Há vinte anos, o repórter conseguiu tirar o foco exclusivo das misérias e se propôs a mostrar as belezas da região. “Comecei com Fernando de Noronha, com dezenas de reportagens. Vale do Catimbau, onde tem um lugar bonito no Nordeste, como Atol das Rocas, as praias, eu fui mostrar para o Brasil que essa região é uma região maravilhosa”, diz, orgulhoso.

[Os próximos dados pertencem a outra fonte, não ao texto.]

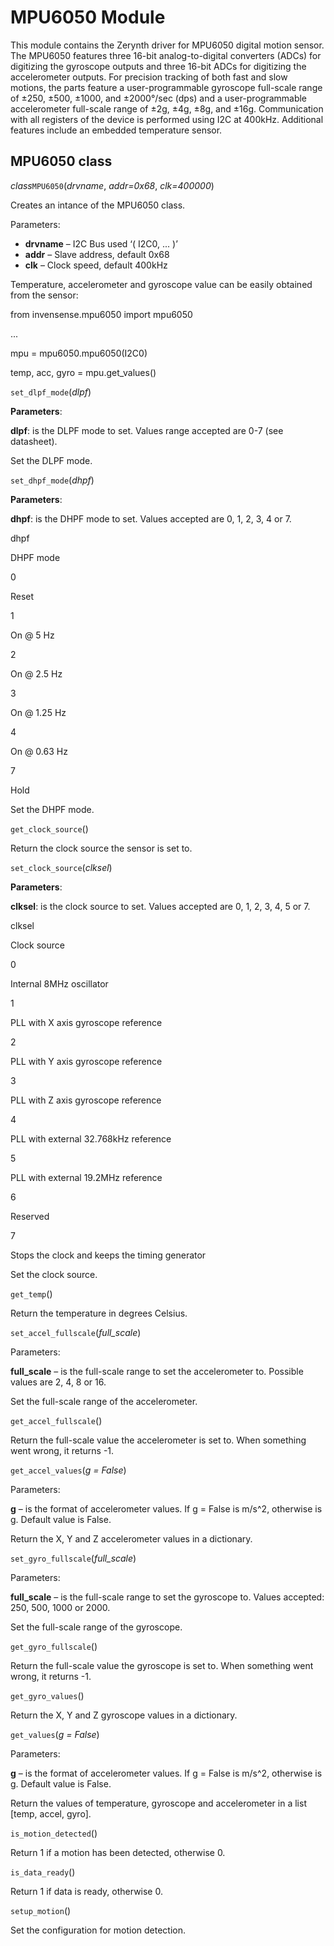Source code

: # MPU6050 Module

This module contains the Zerynth driver for MPU6050 digital motion sensor. The MPU6050 features three 16-bit analog-to-digital converters (ADCs) for digitizing the gyroscope outputs and three 16-bit ADCs for digitizing the accelerometer outputs. For precision tracking of both fast and slow motions, the parts feature a user-programmable gyroscope full-scale range of ±250, ±500, ±1000, and ±2000°/sec (dps) and a user-programmable accelerometer full-scale range of ±2g, ±4g, ±8g, and ±16g. Communication with all registers of the device is performed using I2C at 400kHz. Additional features include an embedded temperature sensor.

## MPU6050 class

_class_`MPU6050`(_drvname_,  _addr=0x68_,  _clk=400000_)

Creates an intance of the MPU6050 class.

Parameters:

-   **drvname**  – I2C Bus used ‘( I2C0, ... )’
-   **addr**  – Slave address, default 0x68
-   **clk**  – Clock speed, default 400kHz

Temperature, accelerometer and gyroscope value can be easily obtained from the sensor:

from invensense.mpu6050 import mpu6050

...

mpu = mpu6050.mpu6050(I2C0)

temp, acc, gyro = mpu.get_values()

`set_dlpf_mode`(_dlpf_)

**Parameters**:

**dlpf**: is the DLPF mode to set. Values range accepted are 0-7 (see datasheet).

Set the DLPF mode.

`set_dhpf_mode`(_dhpf_)

**Parameters**:

**dhpf**: is the DHPF mode to set. Values accepted are 0, 1, 2, 3, 4 or 7.

dhpf

DHPF mode

0

Reset

1

On @ 5 Hz

2

On @ 2.5 Hz

3

On @ 1.25 Hz

4

On @ 0.63 Hz

7

Hold

Set the DHPF mode.

`get_clock_source`()

Return the clock source the sensor is set to.

`set_clock_source`(_clksel_)

**Parameters**:

**clksel**: is the clock source to set. Values accepted are 0, 1, 2, 3, 4, 5 or 7.

clksel

Clock source

0

Internal 8MHz oscillator

1

PLL with X axis gyroscope reference

2

PLL with Y axis gyroscope reference

3

PLL with Z axis gyroscope reference

4

PLL with external 32.768kHz reference

5

PLL with external 19.2MHz reference

6

Reserved

7

Stops the clock and keeps the timing generator

Set the clock source.

`get_temp`()

Return the temperature in degrees Celsius.

`set_accel_fullscale`(_full_scale_)

Parameters:

**full_scale**  – is the full-scale range to set the accelerometer to. Possible values are 2, 4, 8 or 16.

Set the full-scale range of the accelerometer.

`get_accel_fullscale`()

Return the full-scale value the accelerometer is set to. When something went wrong, it returns -1.

`get_accel_values`(_g = False_)

Parameters:

**g**  – is the format of accelerometer values. If g = False is m/s^2, otherwise is g. Default value is False.

Return the X, Y and Z accelerometer values in a dictionary.

`set_gyro_fullscale`(_full_scale_)

Parameters:

**full_scale**  – is the full-scale range to set the gyroscope to. Values accepted: 250, 500, 1000 or 2000.

Set the full-scale range of the gyroscope.

`get_gyro_fullscale`()

Return the full-scale value the gyroscope is set to. When something went wrong, it returns -1.

`get_gyro_values`()

Return the X, Y and Z gyroscope values in a dictionary.

`get_values`(_g = False_)

Parameters:

**g**  – is the format of accelerometer values. If g = False is m/s^2, otherwise is g. Default value is False.

Return the values of temperature, gyroscope and accelerometer in a list [temp, accel, gyro].

`is_motion_detected`()

Return 1 if a motion has been detected, otherwise 0.

`is_data_ready`()

Return 1 if data is ready, otherwise 0.

`setup_motion`()

Set the configuration for motion detection.
<!--stackedit_data:
eyJoaXN0b3J5IjpbMTI1NjE5OTE4XX0=
-->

O jornalista não esquece o primeiro dia de trabalho, quando foi pego de surpresa e colocado para narrar o jogo entre Santa Cruz e São Paulo, no estádio do Morumbi. “Eu nunca tinha narrado um jogo, eu não sei narrar. Ainda bem que foi 0x0. Teve uma bola na trave, se fosse gol, eu não saberia gritar gol. Eu só sabia que era para falar quando acendia a luzinha vermelha ‘no ar’. Depois, saí da cabine suado, de medo e de tensão”, relembra.
Apesar de achar que esse seria seu primeiro e último dia, Chico acabou se deparando com a profissão que levaria para o resto da vida. “Fui insistindo, indo dia a dia e hoje vivi muitos dos 40 anos que a Rede Globo está completando agora”, afirma o jornalista, que nasceu no Ceará, mas se considera pernambucano de coração, tendo denunciado os problemas graves do Nordeste e também suas belezas. A evolução da tecnologia no fazer telejornalismo foi uma das coisas que o repórter pode acompanhar, começando com a película, em preto e branco, e chegando até as mais modernas câmeras digitais. “Hoje, essas câmeras mostram tudo, até as nossas rugas e imperfeições”, diz.

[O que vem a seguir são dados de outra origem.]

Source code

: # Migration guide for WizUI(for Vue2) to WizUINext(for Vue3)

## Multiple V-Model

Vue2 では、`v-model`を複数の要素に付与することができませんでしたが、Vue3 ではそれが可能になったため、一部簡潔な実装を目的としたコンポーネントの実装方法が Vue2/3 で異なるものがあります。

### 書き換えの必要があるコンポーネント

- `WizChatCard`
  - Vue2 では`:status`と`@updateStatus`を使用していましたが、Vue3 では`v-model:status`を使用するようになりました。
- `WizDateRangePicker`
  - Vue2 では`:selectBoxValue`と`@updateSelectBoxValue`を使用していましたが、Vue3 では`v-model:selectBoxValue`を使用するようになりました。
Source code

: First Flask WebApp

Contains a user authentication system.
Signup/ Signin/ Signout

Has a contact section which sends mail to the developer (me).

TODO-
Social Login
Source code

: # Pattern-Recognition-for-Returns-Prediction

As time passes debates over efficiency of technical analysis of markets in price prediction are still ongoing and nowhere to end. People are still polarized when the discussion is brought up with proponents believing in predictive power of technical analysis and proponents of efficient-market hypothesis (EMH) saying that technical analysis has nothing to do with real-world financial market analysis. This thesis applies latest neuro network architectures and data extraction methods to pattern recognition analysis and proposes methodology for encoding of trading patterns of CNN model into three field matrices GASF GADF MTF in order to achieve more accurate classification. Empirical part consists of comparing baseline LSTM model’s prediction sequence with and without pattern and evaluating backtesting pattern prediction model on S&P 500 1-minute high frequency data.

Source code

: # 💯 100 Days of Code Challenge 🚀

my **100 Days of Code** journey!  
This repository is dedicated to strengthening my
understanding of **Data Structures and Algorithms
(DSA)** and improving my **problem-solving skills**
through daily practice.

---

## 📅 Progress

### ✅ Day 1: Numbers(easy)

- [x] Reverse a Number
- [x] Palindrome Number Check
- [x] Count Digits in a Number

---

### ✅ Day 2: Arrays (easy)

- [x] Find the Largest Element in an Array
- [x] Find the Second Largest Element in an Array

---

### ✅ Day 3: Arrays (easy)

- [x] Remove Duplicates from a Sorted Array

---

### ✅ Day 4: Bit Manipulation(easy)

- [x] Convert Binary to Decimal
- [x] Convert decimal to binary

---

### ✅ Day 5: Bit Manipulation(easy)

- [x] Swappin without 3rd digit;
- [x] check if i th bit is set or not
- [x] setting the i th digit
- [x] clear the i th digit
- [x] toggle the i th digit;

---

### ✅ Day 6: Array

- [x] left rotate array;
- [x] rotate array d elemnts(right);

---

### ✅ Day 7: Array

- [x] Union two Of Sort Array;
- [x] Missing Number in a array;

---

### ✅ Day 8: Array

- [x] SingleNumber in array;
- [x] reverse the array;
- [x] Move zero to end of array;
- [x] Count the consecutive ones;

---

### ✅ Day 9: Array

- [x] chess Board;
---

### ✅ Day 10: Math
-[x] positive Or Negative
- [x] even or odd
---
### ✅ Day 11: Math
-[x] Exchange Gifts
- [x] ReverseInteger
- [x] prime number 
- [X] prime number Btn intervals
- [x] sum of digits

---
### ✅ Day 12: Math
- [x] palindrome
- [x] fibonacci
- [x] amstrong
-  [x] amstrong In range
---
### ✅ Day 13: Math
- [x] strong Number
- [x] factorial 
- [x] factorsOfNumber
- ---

Referência no jornalismo da televisão brasileira, Chico José presenciou a volta da democracia. “Miguel Arraes, a volta dele foi um dos momentos que mais marcou a minha vida profissional, porque ele chegou no aeroclube em um avião pequeno, acenando. Aquilo ali me marcou porque era a volta da democracia”, conta o repórter. Durante a ditadura, o repórter teve de driblar desafios como falar da seca do Sertão, mas sem usar a palavra fome, que era proibida. “Naquela época não comiam o mesmo que comem. Eu consegui mostrar sem dizer a palavra fome, mas aquelas pessoas precisavam de ajuda lá onde elas estavam”, diz Chico, que teve como momento marcante quando uma senhora correu atrás do carro da TV em uma estrada do Sertão e os levou até a sua casa. “Ela parecia um boneco de Vitalino, cheia de poeira e suada”.

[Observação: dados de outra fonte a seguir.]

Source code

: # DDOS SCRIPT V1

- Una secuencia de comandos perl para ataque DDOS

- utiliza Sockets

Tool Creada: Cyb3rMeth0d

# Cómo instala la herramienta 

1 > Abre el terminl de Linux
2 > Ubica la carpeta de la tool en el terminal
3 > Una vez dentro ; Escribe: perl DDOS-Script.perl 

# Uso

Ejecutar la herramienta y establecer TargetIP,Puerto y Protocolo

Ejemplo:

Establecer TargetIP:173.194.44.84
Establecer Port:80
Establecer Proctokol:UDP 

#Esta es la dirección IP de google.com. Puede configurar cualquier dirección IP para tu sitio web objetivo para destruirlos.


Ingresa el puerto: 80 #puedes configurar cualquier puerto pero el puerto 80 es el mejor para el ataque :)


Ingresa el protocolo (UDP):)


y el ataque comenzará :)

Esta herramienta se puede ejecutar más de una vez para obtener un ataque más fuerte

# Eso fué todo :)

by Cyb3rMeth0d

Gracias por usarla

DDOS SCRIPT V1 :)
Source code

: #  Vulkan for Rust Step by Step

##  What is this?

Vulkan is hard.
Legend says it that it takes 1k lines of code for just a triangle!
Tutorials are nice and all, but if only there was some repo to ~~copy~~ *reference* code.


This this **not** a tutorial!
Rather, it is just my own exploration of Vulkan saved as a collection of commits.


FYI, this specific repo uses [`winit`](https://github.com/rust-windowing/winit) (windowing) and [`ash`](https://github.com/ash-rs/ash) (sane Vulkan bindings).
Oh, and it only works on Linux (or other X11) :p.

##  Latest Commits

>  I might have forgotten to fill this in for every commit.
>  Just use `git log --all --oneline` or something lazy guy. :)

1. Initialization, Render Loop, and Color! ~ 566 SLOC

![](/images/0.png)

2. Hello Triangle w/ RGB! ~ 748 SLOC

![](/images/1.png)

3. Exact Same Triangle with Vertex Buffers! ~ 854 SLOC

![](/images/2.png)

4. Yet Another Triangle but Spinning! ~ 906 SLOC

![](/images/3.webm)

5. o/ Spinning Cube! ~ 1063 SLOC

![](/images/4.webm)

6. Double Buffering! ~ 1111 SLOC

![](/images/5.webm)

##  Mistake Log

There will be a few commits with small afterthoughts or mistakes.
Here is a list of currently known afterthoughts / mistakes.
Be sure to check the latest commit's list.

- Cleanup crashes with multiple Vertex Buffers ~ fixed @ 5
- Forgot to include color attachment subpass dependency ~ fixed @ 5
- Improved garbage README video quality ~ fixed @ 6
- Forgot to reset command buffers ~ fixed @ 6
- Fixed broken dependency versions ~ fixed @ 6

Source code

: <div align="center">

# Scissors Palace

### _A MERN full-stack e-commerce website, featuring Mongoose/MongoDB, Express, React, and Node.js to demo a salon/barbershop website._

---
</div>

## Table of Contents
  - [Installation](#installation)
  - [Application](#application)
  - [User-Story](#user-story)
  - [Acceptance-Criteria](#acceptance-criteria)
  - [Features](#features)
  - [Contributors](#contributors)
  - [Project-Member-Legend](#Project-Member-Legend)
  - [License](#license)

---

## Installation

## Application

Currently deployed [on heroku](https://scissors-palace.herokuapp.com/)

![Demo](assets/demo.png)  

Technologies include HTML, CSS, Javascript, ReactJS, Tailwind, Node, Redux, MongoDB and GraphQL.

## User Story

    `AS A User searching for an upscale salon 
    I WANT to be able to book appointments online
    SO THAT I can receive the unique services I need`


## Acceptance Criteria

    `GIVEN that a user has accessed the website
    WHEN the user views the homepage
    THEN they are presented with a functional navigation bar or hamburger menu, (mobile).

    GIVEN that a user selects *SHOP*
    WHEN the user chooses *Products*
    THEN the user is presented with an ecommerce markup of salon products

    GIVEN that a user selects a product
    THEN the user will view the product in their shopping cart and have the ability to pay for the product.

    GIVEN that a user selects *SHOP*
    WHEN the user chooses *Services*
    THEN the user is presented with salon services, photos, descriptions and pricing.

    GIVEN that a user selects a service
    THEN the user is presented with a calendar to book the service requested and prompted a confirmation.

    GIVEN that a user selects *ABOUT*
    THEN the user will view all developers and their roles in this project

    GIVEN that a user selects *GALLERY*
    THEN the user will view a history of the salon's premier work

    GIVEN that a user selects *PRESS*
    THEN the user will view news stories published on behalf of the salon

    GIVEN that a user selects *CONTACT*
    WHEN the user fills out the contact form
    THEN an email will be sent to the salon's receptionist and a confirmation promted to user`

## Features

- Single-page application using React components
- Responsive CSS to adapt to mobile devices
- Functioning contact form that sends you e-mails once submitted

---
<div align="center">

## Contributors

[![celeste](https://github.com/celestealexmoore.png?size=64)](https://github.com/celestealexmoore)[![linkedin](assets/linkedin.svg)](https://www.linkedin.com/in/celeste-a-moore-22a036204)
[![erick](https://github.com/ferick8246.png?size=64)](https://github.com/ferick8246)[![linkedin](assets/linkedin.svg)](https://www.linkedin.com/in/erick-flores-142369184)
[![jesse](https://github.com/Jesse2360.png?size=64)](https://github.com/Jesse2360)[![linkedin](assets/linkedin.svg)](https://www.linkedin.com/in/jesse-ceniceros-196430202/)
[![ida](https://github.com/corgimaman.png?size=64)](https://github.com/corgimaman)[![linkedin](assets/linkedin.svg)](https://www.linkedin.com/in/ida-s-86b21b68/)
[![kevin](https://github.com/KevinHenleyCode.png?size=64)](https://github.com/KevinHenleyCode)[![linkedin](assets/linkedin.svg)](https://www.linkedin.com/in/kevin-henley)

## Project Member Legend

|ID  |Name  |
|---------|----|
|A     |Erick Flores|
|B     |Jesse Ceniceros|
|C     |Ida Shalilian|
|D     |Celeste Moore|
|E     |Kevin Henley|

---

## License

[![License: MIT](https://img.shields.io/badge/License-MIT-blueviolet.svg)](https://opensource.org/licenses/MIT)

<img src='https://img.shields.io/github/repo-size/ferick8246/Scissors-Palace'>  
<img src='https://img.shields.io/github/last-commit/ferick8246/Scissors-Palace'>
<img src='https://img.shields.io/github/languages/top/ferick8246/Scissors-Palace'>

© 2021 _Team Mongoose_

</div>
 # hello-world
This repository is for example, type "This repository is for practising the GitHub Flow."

As tragédias da seca marcaram o repórter, que viu diversas crianças, que não chegavam a completar um ano por desnutrição, serem enterradas em valas simples na área rural, apenas com uma cruzinha em cima, sem identificação. Eram os anjinhos da seca. “Cenas como essa nos chocavam muito, a seca matava muita gente”, diz.
O pacto de Luiz Gonzaga
Porém, nem tudo foi tragédia em todos esses anos. Chico José teve a oportunidade de conviver e viajar com o Rei do Baião, Luiz Gonzaga, que estaria completando 100 anos neste ano. “O fato mais marcante de nossa relação foi no dia em que ele me chamou para fazer a reunião da paz em Exu [Sertão de Pernambuco, onde Gonzaga nasceu]. Duas famílias viviam em guerra, eram dezenas de mortos. E ele convidou Dom Avelar Brandão, bispo de Salvador, mas que já tinha sido vigário em Exu e era um líder espiritual”, lembra.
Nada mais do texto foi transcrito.